Study material: Begin
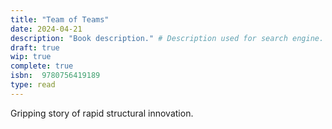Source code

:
 ```yaml
---
title: "Team of Teams"
date: 2024-04-21
description: "Book description." # Description used for search engine.
draft: true
wip: true
complete: true
isbn:  9780756419189
type: read
---
```


Gripping story of rapid structural innovation.
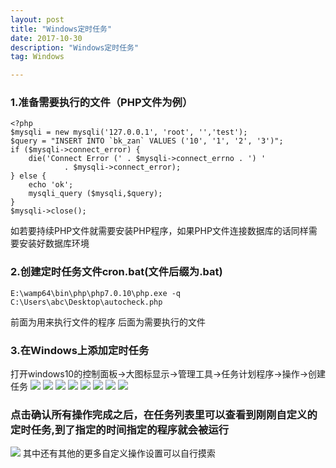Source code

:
 ```yaml
---
layout: post
title: "Windows定时任务"
date: 2017-10-30
description: "Windows定时任务"
tag: Windows

---
```

### 1.准备需要执行的文件（PHP文件为例）
```
<?php 
$mysqli = new mysqli('127.0.0.1', 'root', '','test');
$query = "INSERT INTO `bk_zan` VALUES ('10', '1', '2', '3')";
if ($mysqli->connect_error) {
 	die('Connect Error (' . $mysqli->connect_errno . ') '
            . $mysqli->connect_error);
} else {
	echo 'ok';
	mysqli_query ($mysqli,$query);
}
$mysqli->close();
```
如若要持续PHP文件就需要安装PHP程序，如果PHP文件连接数据库的话同样需要安装好数据库环境
### 2.创建定时任务文件cron.bat(文件后缀为.bat)
```
E:\wamp64\bin\php\php7.0.10\php.exe -q C:\Users\abc\Desktop\autocheck.php
```
前面为用来执行文件的程序 后面为需要执行的文件
### 3.在Windows上添加定时任务
打开windows10的控制面板->大图标显示->管理工具->任务计划程序->操作->创建任务
![](/images/posts/Windows/kongzhimianban.jpg)
![](/images/posts/Windows/renwujihua.jpg)
![](/images/posts/Windows/tianjiarenwu.jpg)
![](/images/posts/Windows/tianjiamignzi.jpg)
![](/images/posts/Windows/tianjiashijian1.jpg)
![](/images/posts/Windows/tianjiashijian2.jpg)
![](/images/posts/Windows/tianjiacaozuo1.jpg)
![](/images/posts/Windows/tianjiacaozuo2.jpg)
### 点击确认所有操作完成之后，在任务列表里可以查看到刚刚自定义的定时任务,到了指定的时间指定的程序就会被运行
![](/images/posts/Windows/renwuliebiao.jpg)
其中还有其他的更多自定义操作设置可以自行摸索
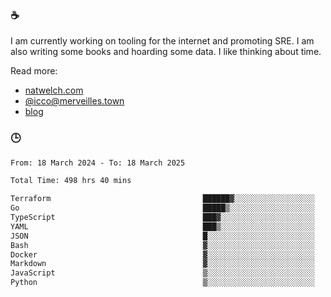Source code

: ### ☕

I am currently working on tooling for the internet and promoting SRE. I am also writing some books and hoarding some data. I like thinking about time. 

Read more:

 - [natwelch.com](https://natwelch.com)
 - [@icco@merveilles.town](https://merveilles.town/@icco)
 - [blog](https://writing.natwelch.com)

### 🕒

<!--START_SECTION:waka-->

```txt
From: 18 March 2024 - To: 18 March 2025

Total Time: 498 hrs 40 mins

Terraform                                  ██████▓░░░░░░░░░░░░░░░░░░   26.46 %
Go                                         █████▒░░░░░░░░░░░░░░░░░░░   21.35 %
TypeScript                                 ███▓░░░░░░░░░░░░░░░░░░░░░   14.53 %
YAML                                       ███▒░░░░░░░░░░░░░░░░░░░░░   12.87 %
JSON                                       █░░░░░░░░░░░░░░░░░░░░░░░░   04.50 %
Bash                                       ▓░░░░░░░░░░░░░░░░░░░░░░░░   03.11 %
Docker                                     ▓░░░░░░░░░░░░░░░░░░░░░░░░   02.94 %
Markdown                                   ▓░░░░░░░░░░░░░░░░░░░░░░░░   02.34 %
JavaScript                                 ▒░░░░░░░░░░░░░░░░░░░░░░░░   01.99 %
Python                                     ▒░░░░░░░░░░░░░░░░░░░░░░░░   01.53 %
```

<!--END_SECTION:waka-->
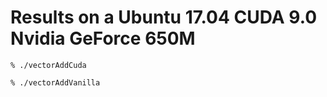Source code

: 
# Results on a Ubuntu 17.04 CUDA 9.0 Nvidia GeForce 650M

```
% ./vectorAddCuda

```

```
% ./vectorAddVanilla

```
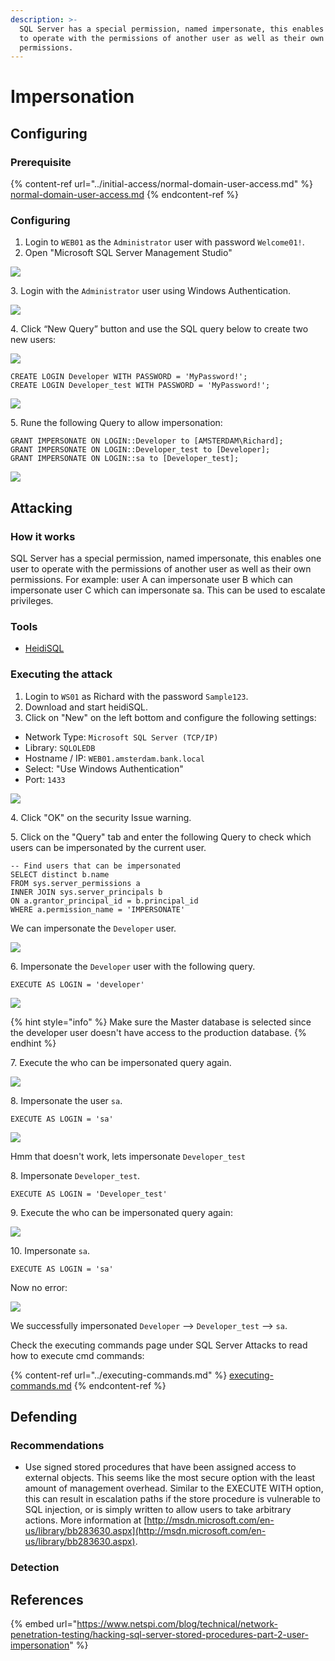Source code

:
 ```yaml
---
description: >-
  SQL Server has a special permission, named impersonate, this enables one user
  to operate with the permissions of another user as well as their own
  permissions.
---
```


# Impersonation

## Configuring

### Prerequisite

{% content-ref url="../initial-access/normal-domain-user-access.md" %}
[normal-domain-user-access.md](../initial-access/normal-domain-user-access.md)
{% endcontent-ref %}

### Configuring

1. Login to `WEB01` as the `Administrator` user with password `Welcome01!`.
2. Open "Microsoft SQL Server Management Studio"

![](<../../../../.gitbook/assets/image (34) (1) (1).png>)

3\. Login with the `Administrator` user using Windows Authentication.

![](<../../../../.gitbook/assets/image (7) (1).png>)

4\. Click “New Query” button and use the SQL query below to create two new users:

![](<../../../../.gitbook/assets/image (29) (1).png>)

```
CREATE LOGIN Developer WITH PASSWORD = 'MyPassword!';
CREATE LOGIN Developer_test WITH PASSWORD = 'MyPassword!';
```

![](<../../../../.gitbook/assets/image (50).png>)

5\. Rune the following Query to allow impersonation:

```
GRANT IMPERSONATE ON LOGIN::Developer to [AMSTERDAM\Richard];
GRANT IMPERSONATE ON LOGIN::Developer_test to [Developer];
GRANT IMPERSONATE ON LOGIN::sa to [Developer_test];
```

![](<../../../../.gitbook/assets/image (36).png>)

## Attacking

### How it works

SQL Server has a special permission, named impersonate, this enables one user to operate with the permissions of another user as well as their own permissions. For example: user A can impersonate user B which can impersonate user C which can impersonate sa. This can be used to escalate privileges.

### Tools

* [HeidiSQL](https://www.heidisql.com)

### Executing the attack

1. Login to `WS01` as Richard with the password `Sample123`.
2. Download and start heidiSQL.
3. Click on "New" on the left bottom and configure the following settings:

* Network Type: `Microsoft SQL Server (TCP/IP)`
* Library: `SQLOLEDB`
* Hostname / IP: `WEB01.amsterdam.bank.local`
* Select: "Use Windows Authentication"
* Port: `1433`

![](<../../../../.gitbook/assets/image (33) (1).png>)

4\. Click "OK" on the security Issue warning.

5\. Click on the "Query" tab and enter the following Query to check which users can be impersonated by the current user.

```
-- Find users that can be impersonated
SELECT distinct b.name
FROM sys.server_permissions a
INNER JOIN sys.server_principals b
ON a.grantor_principal_id = b.principal_id
WHERE a.permission_name = 'IMPERSONATE'
```

We can impersonate the `Developer` user.

![](<../../../../.gitbook/assets/image (62).png>)

6\. Impersonate the `Developer` user with the following query.

```
EXECUTE AS LOGIN = 'developer'
```

![](<../../../../.gitbook/assets/image (42) (1).png>)

{% hint style="info" %}
Make sure the Master database is selected since the developer user doesn't have access to the production database.
{% endhint %}

7\. Execute the who can be impersonated query again.

![](<../../../../.gitbook/assets/image (52).png>)

8\. Impersonate the user `sa`.

```
EXECUTE AS LOGIN = 'sa'
```

![](<../../../../.gitbook/assets/image (42).png>)

Hmm that doesn't work, lets impersonate `Developer_test`

8\. Impersonate `Developer_test`.

```
EXECUTE AS LOGIN = 'Developer_test'
```

9\. Execute the who can be impersonated query again:

![](<../../../../.gitbook/assets/image (7).png>)

10\. Impersonate `sa`.

```
EXECUTE AS LOGIN = 'sa'
```

Now no error:

![](<../../../../.gitbook/assets/image (43).png>)

We successfully impersonated `Developer` --> `Developer_test` --> `sa`.

Check the executing commands page under SQL Server Attacks to read how to execute cmd commands:

{% content-ref url="../executing-commands.md" %}
[executing-commands.md](../executing-commands.md)
{% endcontent-ref %}

## Defending

### Recommendations

* Use signed stored procedures that have been assigned access to external objects. This seems like the most secure option with the least amount of management overhead. Similar to the EXECUTE WITH option, this can result in escalation paths if the store procedure is vulnerable to SQL injection, or is simply written to allow users to take arbitrary actions. More information at [http://msdn.microsoft.com/en-us/library/bb283630.aspx](http://msdn.microsoft.com/en-us/library/bb283630.aspx).

### Detection



## References

{% embed url="https://www.netspi.com/blog/technical/network-penetration-testing/hacking-sql-server-stored-procedures-part-2-user-impersonation" %}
Study material: End
### [Your instructions]
Whenever the word "again" occurs in a line of the records, that line counts toward the total; state the total only.

### [The answer]
2